A Beastly buzz

ROBERT EVERETT-GREEN

From Thursday's Globe and Mail

Betty Bonifassi and Jean-Phi Goncalves knew each other for five years before the one-hour encounter that changed their careers. One day last year they went into a studio to record something that “wasn't even a song,” as Goncalves puts it, and they came out with a Beast.

Bonifassi and Goncalves are the two halves of Beast, which stands an excellent chance of being the next big success story from the Montreal music scene. The duo's self-titled debut album was released in 22 countries on iTunes before its Canadian CD launch on Pheromone/Universal earlier this month, and was picked up by Verve Forecast in the United States and Island Records in Britain before the band had played a single show outside Canada.

Bonifassi is the better-known of the two: She sang on the soundtrack to The Triplets of Belleville (and at the Academy Awards when the theme song took an Oscar nomination in 2004), and on a widely heard album by Montreal's DJ Champion, including a single (No Heaven) that rocked the Juno Awards broadcast last year. Goncalves has drummed and written for several top Quebec musicians, including Daniel Bélanger, Jean-Pierre Ferland and Plaster, Goncalves's own electro-dance trio.

Beast was born by accident, after Goncalves asked Bonifassi to add some vocals to a track he was working on. She arrived with a handful of lyrics and no expectations. Within an hour, the song fragment had mushroomed into the first draft of a tough, wide-screen epic about the resilience of human habit in the face of all disasters.
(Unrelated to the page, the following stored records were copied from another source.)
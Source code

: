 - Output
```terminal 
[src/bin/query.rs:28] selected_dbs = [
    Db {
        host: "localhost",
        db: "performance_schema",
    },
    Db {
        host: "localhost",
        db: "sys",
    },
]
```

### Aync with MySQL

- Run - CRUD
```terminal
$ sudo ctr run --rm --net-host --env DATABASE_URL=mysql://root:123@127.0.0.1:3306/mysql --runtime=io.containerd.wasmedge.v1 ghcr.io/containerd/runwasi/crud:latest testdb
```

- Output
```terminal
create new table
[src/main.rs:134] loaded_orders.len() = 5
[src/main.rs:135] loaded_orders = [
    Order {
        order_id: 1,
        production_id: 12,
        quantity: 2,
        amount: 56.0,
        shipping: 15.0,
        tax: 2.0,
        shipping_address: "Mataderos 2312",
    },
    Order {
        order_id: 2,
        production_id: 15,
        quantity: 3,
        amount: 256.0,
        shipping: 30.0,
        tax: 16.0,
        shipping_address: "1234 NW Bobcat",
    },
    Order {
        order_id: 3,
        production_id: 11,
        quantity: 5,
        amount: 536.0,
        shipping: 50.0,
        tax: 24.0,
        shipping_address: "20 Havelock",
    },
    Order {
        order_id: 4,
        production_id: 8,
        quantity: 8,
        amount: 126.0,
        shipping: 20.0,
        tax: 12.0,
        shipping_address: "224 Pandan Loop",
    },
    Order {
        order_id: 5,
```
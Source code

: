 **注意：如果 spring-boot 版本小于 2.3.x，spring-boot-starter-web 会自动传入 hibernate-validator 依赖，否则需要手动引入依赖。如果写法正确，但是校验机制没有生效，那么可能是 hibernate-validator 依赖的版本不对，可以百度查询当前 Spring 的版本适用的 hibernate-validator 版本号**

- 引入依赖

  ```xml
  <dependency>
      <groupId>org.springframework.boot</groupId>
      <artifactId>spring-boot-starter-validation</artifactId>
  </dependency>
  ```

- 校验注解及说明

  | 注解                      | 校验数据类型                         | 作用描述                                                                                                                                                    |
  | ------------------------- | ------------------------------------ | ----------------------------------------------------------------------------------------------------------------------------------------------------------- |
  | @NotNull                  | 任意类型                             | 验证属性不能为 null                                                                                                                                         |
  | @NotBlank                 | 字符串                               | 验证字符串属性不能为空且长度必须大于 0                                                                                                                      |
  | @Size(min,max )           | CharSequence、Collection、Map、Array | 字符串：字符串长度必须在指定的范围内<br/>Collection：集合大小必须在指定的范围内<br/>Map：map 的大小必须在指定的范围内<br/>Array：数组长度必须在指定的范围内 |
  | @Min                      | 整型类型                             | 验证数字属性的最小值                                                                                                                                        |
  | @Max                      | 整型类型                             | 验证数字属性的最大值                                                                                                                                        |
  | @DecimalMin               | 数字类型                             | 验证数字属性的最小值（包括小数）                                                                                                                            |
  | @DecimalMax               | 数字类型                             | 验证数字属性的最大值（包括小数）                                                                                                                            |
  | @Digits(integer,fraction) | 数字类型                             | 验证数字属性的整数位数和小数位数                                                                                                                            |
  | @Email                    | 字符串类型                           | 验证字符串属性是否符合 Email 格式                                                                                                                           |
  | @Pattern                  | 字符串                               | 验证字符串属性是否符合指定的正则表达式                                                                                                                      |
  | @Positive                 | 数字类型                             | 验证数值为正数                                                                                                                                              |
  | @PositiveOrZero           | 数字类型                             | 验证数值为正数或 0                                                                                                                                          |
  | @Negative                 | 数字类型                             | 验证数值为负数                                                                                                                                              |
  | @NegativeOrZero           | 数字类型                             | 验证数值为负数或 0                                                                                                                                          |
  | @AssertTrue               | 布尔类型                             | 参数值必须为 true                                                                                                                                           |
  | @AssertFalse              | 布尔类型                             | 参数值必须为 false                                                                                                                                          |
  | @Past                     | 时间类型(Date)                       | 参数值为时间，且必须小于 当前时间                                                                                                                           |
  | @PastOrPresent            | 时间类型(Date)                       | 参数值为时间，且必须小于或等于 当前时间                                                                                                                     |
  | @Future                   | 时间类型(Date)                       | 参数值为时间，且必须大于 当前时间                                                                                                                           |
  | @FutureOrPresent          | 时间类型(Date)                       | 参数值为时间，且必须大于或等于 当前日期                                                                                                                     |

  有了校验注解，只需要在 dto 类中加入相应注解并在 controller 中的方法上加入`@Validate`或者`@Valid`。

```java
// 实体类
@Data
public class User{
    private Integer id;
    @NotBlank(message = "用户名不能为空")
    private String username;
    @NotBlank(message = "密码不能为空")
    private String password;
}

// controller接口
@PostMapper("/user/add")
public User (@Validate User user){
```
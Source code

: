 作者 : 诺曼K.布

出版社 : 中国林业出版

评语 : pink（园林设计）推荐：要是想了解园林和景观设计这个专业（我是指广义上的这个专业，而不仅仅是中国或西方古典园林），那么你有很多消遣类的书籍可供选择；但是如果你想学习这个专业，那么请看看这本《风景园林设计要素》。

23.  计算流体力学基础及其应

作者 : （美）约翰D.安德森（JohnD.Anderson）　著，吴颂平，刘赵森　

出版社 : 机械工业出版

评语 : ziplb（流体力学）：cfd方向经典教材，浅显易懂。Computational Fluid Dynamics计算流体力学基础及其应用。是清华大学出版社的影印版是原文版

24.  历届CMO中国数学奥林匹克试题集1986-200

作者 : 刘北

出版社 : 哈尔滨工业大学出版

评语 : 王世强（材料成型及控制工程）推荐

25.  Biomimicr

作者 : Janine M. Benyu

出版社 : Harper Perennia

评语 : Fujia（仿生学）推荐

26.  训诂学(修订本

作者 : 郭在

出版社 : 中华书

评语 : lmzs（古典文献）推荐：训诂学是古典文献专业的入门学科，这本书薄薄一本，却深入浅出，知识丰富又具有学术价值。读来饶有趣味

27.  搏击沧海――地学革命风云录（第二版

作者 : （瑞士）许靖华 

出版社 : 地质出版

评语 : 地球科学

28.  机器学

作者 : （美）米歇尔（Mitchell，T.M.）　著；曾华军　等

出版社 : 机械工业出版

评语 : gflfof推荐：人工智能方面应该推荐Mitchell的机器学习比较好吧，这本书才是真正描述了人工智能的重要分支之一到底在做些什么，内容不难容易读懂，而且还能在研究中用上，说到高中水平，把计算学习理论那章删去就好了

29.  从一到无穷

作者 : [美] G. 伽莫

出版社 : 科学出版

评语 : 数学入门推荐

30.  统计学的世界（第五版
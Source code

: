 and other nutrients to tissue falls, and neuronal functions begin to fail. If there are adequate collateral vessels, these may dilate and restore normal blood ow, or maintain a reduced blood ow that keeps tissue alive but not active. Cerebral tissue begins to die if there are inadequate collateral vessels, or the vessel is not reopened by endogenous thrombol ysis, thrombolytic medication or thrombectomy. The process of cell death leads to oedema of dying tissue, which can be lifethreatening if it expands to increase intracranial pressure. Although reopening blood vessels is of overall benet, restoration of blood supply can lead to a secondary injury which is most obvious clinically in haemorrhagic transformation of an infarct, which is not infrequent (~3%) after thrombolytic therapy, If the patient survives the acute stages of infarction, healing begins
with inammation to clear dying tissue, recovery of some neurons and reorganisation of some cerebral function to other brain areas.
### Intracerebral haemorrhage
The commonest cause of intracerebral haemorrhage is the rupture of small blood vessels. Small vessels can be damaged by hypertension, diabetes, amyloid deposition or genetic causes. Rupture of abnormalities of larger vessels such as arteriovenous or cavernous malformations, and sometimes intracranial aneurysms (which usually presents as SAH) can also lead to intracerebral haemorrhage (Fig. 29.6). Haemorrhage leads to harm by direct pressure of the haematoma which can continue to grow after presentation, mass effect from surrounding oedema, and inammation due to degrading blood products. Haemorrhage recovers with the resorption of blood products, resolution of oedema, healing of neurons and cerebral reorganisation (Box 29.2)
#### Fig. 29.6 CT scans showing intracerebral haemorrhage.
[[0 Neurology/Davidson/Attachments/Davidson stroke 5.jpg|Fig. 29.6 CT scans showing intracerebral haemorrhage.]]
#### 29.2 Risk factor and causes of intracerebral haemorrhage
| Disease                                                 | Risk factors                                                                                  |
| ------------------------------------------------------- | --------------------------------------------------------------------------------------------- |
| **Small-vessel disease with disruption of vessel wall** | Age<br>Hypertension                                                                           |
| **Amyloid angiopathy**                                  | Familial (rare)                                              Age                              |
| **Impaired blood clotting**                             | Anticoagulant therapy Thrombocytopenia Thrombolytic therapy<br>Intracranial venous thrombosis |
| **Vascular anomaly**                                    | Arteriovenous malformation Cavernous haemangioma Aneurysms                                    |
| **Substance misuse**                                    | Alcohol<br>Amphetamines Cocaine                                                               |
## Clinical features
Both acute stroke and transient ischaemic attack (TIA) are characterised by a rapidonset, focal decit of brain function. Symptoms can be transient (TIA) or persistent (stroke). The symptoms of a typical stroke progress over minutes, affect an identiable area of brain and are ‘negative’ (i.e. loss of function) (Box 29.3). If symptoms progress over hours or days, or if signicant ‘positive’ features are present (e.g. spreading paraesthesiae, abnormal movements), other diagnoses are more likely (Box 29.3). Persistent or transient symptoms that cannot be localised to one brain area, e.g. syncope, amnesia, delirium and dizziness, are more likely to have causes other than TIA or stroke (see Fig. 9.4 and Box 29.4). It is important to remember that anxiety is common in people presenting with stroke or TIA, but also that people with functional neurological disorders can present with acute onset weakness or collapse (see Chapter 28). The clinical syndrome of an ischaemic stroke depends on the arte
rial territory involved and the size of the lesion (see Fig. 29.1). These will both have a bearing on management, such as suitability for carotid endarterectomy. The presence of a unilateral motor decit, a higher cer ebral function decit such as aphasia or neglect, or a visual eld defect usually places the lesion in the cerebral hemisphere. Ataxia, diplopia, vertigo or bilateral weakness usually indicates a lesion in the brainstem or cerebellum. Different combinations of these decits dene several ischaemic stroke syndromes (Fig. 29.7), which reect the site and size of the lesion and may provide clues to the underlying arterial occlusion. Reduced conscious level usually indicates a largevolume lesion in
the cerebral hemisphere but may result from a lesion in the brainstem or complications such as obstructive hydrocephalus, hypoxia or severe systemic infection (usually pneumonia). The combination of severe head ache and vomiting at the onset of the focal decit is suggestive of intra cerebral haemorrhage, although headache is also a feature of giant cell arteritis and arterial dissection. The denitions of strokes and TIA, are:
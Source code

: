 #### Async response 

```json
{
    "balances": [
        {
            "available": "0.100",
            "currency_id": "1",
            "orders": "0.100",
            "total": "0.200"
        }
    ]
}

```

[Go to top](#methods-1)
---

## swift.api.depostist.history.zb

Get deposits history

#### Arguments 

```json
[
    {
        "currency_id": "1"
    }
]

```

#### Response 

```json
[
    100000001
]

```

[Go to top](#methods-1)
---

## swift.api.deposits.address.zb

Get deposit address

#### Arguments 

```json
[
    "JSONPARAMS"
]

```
The album version, which is called Devil, has the heavy tread of a rock-inflected dance, the punch of a down-tempo rap number, and the melodic charm of a cabaret on the outskirts of hell.

“The mood was very dark,” says Bonifassi. “And that was right for me. It was a very dark period in my life,” though she declines to say why. “We started to follow that song, to see where it would take us.”

She knew from the start that the destination would not be familiar. She had expected to sing for Goncalves, and she does sing in Devil's chorus, but the verses are done in a hard, spoken-word delivery that Bonifassi had never tried before.

“Jean-Phi pushed me on that. I'm a singer, not a rapper. I had my text, and he just said, ‘Go.' I have an impact in talking, or slamming,” she says, using the English word that, in France, refers to a declamation with music that is more like dub poetry than rap. “For me, that was really breaking boundaries.”

Beast's music moves with the recombinant energy of a fast-moving virus, through a wide but coherent variety of styles. Blues, funk and old-time gospel all make an appearance, along with big-booted guitar melodies that recall the soundtracks of Ennio Morricone, and sweetly sinister constructions like those in the film music of Danny Elfman (to name two of Beast's favourite composers). Goncalves's production claims a big aural space, with fat bass-lines often grinding far below a recurrent high vocal sound (sometimes synthetic, sometimes real) that could stand for the promise of hope in a bleak situation, or the mockery of remote angels.

“It's very organic and electronic at the same time,” says Goncalves. However synthetic his instrumental choices, they're always grounded by Bonifassi's powerful, earthy singing. This is probably the first record to show the full tonal range of her astounding voice, from the brassy bray heard in Ashtray (against a soft background of mandolins) to the soothing maternal sound in the chorus of Dark Eyes.

The first three songs were written quickly, and then the hard work began, and continued for 11 months. Beast called in Canadian chanteuse and songwriter Simon Wilcox to help with the lyrics, and to coach Bonifassi in her English slamming.

Both Bonifassi and Goncalves were born in France, and arrived separately in Montreal one month apart in 1997. His family is Portuguese, and her parents are Italian and Yugoslavian, so they have each had a double history of emigration.

“I would never have done the Triplets or Champion or Beast in France,” says Bonifassi. “They would never have let me. The music industry there is very closed.”

The decision to record in English was an easy one, and not entirely driven by the language's higher marketability. Goncalves says he needed the strong rhythmic character of English to make this record what it is. The smoother, less emphatic phrasing of French would not have worked.

They did their first tour together this fall, playing opening sets for the Vancouver dance-punk band, You Say Party! We Say Die! They're just now starting to figure out what a full Beast show should look like, as they prepare for a Quebec tour in the New Year, some industry showcases in a few countries where the band has signed but not played, and a wider touring schedule that should begin in the fall of 2009.

“The album was the script, now we're shooting the movie,” says Bonifassi. “You have to put life into the script, and that's what we do in the shows.”

Beast's Toronto show at the Mod Club has been postponed till the New Year.